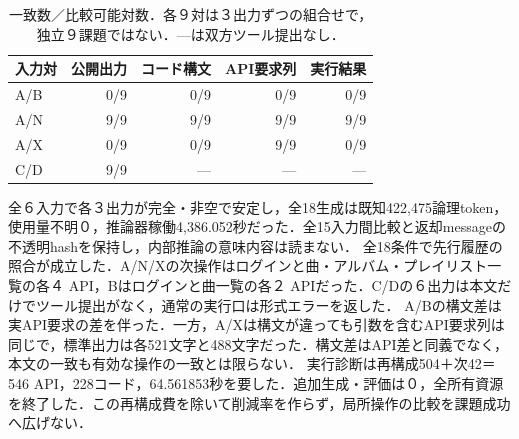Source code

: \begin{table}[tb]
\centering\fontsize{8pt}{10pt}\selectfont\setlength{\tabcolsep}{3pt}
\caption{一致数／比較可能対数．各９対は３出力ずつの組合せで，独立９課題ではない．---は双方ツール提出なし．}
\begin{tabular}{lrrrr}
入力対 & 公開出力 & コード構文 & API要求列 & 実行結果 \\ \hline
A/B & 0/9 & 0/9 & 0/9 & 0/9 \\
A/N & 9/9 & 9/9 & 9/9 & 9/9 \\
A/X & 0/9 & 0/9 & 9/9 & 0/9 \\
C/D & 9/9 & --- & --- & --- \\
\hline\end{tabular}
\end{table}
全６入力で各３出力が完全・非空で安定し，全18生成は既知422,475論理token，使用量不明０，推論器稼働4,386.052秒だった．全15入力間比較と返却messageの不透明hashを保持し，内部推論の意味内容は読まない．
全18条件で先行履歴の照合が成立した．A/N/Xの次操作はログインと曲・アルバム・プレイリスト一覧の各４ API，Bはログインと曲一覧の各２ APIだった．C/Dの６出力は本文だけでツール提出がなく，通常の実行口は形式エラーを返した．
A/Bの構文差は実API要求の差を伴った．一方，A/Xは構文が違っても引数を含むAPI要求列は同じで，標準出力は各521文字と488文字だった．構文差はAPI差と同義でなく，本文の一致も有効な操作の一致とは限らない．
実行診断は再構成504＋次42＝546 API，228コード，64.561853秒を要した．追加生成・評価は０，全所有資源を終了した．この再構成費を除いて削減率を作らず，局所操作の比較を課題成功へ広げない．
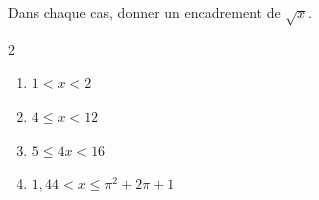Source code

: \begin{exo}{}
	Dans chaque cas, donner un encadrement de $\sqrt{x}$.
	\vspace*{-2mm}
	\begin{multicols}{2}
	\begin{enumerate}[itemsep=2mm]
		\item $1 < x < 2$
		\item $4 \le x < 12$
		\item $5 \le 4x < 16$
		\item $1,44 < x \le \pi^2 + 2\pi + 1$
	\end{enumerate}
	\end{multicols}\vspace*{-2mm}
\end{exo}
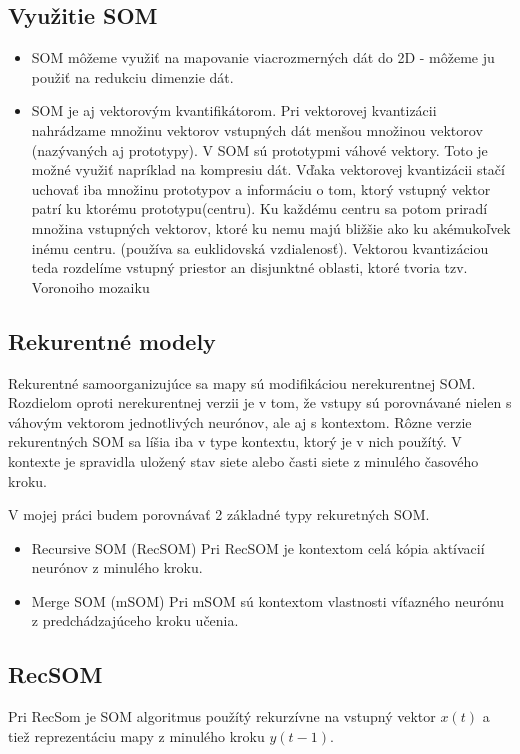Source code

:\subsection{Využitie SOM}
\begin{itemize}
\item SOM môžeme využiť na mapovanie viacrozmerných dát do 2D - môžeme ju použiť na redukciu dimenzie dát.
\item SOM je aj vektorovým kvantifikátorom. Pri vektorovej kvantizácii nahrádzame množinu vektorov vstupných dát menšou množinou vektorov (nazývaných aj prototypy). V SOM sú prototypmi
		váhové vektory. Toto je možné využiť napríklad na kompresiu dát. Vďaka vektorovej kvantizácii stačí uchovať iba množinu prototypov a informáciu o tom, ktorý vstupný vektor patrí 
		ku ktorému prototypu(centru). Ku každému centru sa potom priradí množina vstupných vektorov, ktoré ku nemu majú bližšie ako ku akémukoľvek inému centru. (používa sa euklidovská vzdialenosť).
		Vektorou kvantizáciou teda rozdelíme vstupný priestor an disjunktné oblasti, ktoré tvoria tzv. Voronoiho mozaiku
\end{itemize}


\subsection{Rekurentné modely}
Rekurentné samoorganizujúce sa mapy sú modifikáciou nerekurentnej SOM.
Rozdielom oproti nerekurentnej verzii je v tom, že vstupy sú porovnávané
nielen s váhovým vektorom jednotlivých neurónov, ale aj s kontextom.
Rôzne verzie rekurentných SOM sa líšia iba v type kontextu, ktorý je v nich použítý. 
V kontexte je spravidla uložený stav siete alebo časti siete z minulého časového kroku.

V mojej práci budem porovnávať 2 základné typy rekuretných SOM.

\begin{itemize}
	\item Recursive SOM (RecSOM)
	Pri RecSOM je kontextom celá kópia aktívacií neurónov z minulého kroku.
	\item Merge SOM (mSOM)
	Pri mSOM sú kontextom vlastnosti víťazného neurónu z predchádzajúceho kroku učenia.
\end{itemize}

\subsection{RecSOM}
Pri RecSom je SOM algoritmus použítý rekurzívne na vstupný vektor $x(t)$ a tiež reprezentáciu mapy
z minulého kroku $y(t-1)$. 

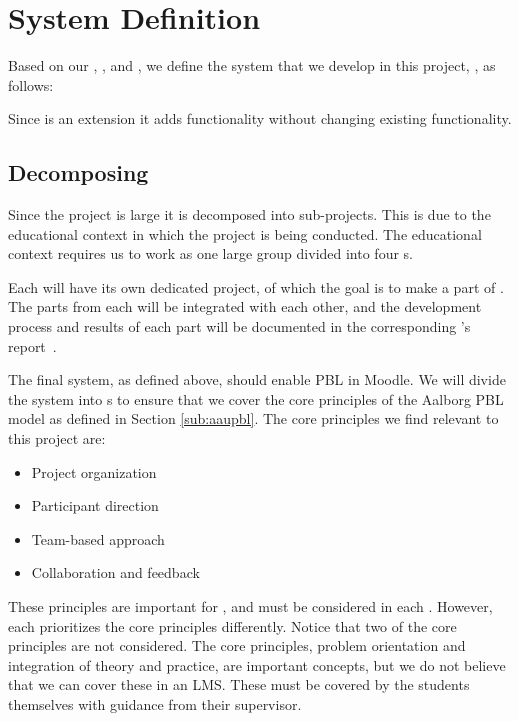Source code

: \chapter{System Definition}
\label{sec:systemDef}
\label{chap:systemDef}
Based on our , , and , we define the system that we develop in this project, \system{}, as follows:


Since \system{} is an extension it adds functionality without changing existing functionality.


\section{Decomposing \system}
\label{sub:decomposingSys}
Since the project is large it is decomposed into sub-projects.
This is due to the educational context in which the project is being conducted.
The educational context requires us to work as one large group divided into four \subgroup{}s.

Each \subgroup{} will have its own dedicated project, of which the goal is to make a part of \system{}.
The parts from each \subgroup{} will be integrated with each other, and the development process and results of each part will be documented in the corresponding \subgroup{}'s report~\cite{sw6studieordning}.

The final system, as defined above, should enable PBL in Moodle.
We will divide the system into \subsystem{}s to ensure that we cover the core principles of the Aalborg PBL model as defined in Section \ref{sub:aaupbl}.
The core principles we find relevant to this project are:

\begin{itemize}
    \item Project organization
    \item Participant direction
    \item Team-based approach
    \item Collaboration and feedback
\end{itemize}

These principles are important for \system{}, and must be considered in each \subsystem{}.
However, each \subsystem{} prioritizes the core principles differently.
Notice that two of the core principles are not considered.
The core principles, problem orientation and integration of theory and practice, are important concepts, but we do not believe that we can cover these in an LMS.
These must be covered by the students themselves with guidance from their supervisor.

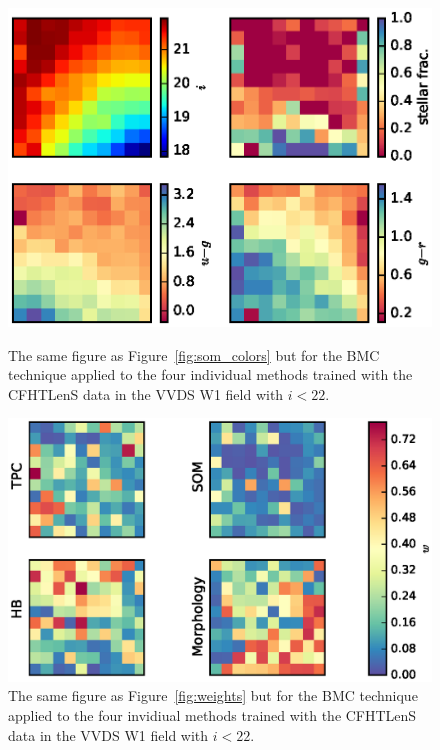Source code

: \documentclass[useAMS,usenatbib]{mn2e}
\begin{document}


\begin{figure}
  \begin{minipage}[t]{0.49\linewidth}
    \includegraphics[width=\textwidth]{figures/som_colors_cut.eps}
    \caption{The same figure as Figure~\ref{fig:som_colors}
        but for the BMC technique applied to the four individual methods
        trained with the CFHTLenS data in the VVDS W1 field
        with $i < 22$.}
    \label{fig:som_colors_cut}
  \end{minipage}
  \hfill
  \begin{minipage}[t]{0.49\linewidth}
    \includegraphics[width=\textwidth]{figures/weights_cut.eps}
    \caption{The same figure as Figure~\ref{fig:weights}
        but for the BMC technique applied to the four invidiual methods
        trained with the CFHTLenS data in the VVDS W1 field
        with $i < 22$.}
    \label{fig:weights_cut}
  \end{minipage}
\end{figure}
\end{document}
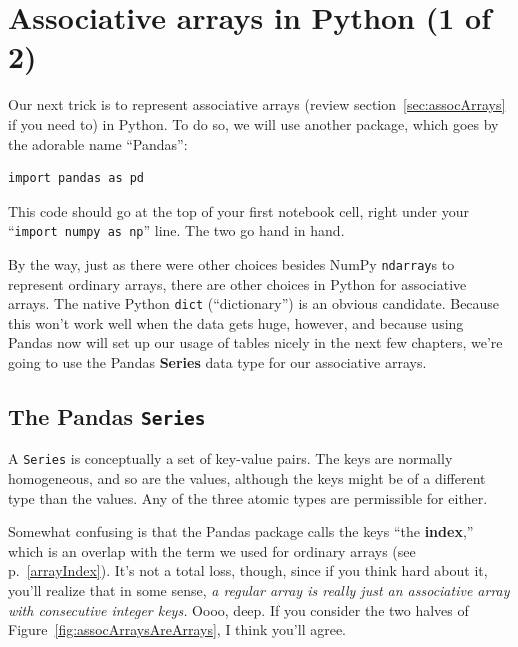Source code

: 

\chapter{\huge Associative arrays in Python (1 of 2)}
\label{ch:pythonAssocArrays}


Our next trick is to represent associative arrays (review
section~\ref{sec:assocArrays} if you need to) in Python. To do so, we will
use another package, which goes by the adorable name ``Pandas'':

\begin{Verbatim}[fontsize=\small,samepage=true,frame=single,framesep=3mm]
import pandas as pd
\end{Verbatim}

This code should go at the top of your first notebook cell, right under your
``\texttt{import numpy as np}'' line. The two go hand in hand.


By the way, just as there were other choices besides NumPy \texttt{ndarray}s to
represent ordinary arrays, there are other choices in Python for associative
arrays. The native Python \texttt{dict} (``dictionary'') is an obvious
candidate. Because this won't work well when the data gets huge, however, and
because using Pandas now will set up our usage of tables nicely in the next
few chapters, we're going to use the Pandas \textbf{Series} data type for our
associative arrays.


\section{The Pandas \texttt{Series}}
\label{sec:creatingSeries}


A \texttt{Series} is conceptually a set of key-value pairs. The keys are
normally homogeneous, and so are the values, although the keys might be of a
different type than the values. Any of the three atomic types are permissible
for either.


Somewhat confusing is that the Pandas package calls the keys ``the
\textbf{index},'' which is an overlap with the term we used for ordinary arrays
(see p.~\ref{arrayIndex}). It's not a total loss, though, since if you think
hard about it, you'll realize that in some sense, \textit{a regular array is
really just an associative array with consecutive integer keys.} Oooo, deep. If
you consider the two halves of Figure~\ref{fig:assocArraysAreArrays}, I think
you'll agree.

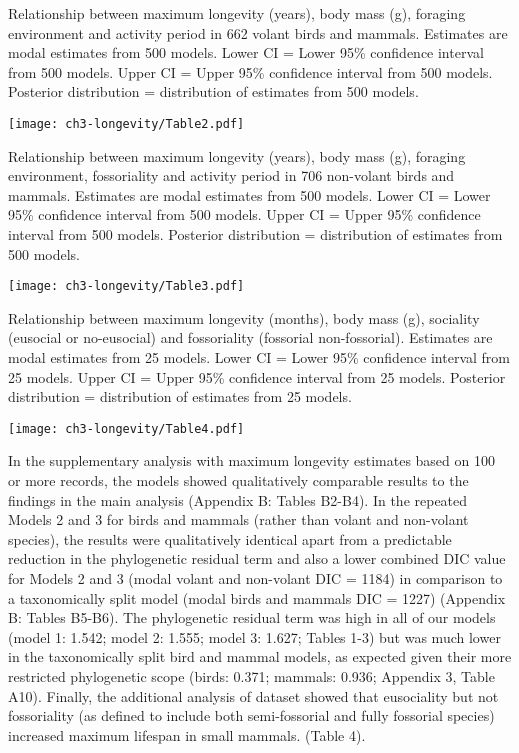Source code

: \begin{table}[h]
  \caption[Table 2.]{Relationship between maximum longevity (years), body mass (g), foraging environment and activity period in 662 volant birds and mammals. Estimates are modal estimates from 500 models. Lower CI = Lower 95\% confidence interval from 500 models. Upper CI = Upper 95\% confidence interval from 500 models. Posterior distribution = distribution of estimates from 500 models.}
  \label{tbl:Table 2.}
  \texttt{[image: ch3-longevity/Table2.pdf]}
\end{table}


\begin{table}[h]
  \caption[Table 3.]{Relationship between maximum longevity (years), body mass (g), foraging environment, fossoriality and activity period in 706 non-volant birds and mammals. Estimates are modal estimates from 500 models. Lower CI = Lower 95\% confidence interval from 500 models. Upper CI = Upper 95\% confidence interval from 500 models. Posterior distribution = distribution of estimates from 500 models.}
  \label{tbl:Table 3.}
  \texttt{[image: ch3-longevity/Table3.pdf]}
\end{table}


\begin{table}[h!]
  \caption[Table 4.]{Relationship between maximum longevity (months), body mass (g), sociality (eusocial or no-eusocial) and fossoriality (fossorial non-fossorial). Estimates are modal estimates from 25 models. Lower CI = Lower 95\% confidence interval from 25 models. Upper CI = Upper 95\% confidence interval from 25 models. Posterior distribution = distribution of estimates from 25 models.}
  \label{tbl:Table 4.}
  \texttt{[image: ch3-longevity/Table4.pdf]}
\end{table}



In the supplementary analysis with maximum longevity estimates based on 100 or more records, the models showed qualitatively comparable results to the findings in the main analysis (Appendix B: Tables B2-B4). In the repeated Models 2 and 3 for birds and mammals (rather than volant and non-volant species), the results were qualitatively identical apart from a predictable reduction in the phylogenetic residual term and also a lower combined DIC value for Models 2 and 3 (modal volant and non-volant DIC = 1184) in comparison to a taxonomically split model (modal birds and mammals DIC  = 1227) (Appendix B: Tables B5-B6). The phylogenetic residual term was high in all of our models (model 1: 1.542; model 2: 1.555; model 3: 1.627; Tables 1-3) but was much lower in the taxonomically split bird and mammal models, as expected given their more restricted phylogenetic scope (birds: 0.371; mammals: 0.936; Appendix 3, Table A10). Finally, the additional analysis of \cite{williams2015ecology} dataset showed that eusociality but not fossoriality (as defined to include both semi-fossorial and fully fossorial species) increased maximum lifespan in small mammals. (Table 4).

-------

Goal of the exercise: From the entries above, copy each line holding "applied".

Solution to this exercise:
        but for the BMC technique applied to the four individual methods
        but for the BMC technique applied to the four invidiual methods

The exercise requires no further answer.